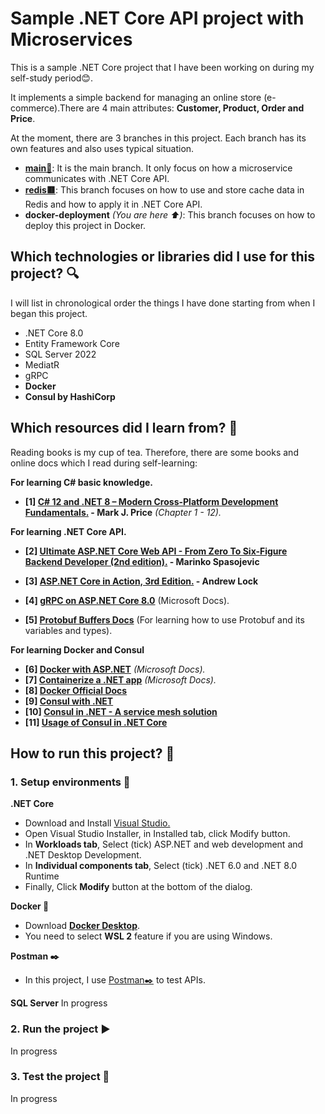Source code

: # Sample .NET Core API project with Microservices
This is a sample .NET Core project that I have been working on during my self-study period😊.

It implements a simple backend for managing an online store (e-commerce).There are 4 main attributes: **Customer, Product, Order and Price**.

At the moment, there are 3 branches in this project. Each branch has its own features and also uses typical situation.
- **[main🌿](https://github.com/NguyenT01/Shopping)**: It is the main branch. It only focus on how a microservice communicates with .NET Core API.
- **[redis🟥](https://github.com/NguyenT01/Shopping/tree/redis)**: This branch focuses on how to use and store cache data in Redis and how to apply it in .NET Core API.
- **docker-deployment** *(You are here ⬆️)*: This branch focuses on how to deploy this project in Docker.

## Which technologies or libraries did I use for this project? 🔍
I will list in chronological order the things I have done starting from when I began this project.

- .NET Core 8.0
- Entity Framework Core
- SQL Server 2022
- MediatR
- gRPC
- **Docker**
- **Consul by HashiCorp**

## Which resources did I learn from? 📕
Reading books is my cup of tea. Therefore, there are some books and online docs which I read during self-learning:

**For learning C# basic knowledge.**
- **[1] [C# 12 and .NET 8 – Modern Cross-Platform Development Fundamentals.](https://www.amazon.com/12-NET-Cross-Platform-Development-Fundamentals/dp/1837635870) - Mark J. Price** *(Chapter 1 - 12).*

**For learning .NET Core API.**
- **[2] [Ultimate ASP.NET Core Web API - From Zero To Six-Figure Backend Developer (2nd edition).](https://code-maze.com/ultimate-aspnetcore-webapi-second-edition/) - Marinko Spasojevic**

- **[3] [ASP.NET Core in Action, 3rd Edition.](https://www.manning.com/books/asp-net-core-in-action-third-edition) - Andrew Lock**

- **[4] [gRPC on ASP.NET Core 8.0](https://learn.microsoft.com/en-us/aspnet/core/grpc/?view=aspnetcore-8.0)** (Microsoft Docs).

- **[5] [Protobuf Buffers Docs](https://protobuf.dev/)** (For learning how to use Protobuf and its variables and types).

**For learning Docker and Consul**
- **[6] [Docker with ASP.NET](https://learn.microsoft.com/vi-vn/aspnet/core/host-and-deploy/docker/building-net-docker-images?view=aspnetcore-1.1)** *(Microsoft Docs).*
- **[7] [Containerize a .NET app](https://learn.microsoft.com/en-us/dotnet/core/docker/build-container?tabs=windows&pivots=dotnet-8-0)** *(Microsoft Docs).*
- **[8] [Docker Official Docs](https://docs.docker.com/get-started/overview/)**
- **[9] [Consul with .NET](https://www.linkedin.com/pulse/using-consul-net-core-microservice-architecture-sepehr-safaei)**
- **[10] [Consul in .NET - A service mesh solution](https://medium.com/@KeivanDamirchi/consul-in-net-a-service-mesh-solution-and-service-discovery-tool-eff18292c771)**
- **[11] [Usage of Consul in .NET Core](https://dev.to/engincanv/usage-of-consul-in-net-core-configuration-management-39h5)**


## How to run this project? 🚀
### 1. Setup environments 🦖
**.NET Core**
- Download and Install [Visual Studio.](https://visualstudio.microsoft.com/downloads/)
- Open Visual Studio Installer, in Installed tab, click Modify button.
- In **Workloads tab**, Select (tick) ASP.NET and web development and .NET Desktop Development.
- In **Individual components tab**, Select (tick) .NET 6.0 and .NET 8.0 Runtime
- Finally, Click **Modify** button at the bottom of the dialog.

**Docker 🐳**
- Download **[Docker Desktop](https://docs.docker.com/desktop/install/windows-install/)**.
- You need to select **WSL 2** feature if you are using Windows. 

**Postman ✒️**
- In this project, I use [Postman✒️](https://www.postman.com/downloads/) to test APIs.

**SQL Server**
In progress

### 2. Run the project ▶️
In progress

### 3. Test the project 🧪
In progress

++++++

Description of the task =
Only the lines above from the one with "- In **Individual" up to and including the one with "- Download **[Docker" should be repeated, exactly as written.

Solution =
- In **Individual components tab**, Select (tick) .NET 6.0 and .NET 8.0 Runtime
- Finally, Click **Modify** button at the bottom of the dialog.

**Docker 🐳**
- Download **[Docker Desktop](https://docs.docker.com/desktop/install/windows-install/)**.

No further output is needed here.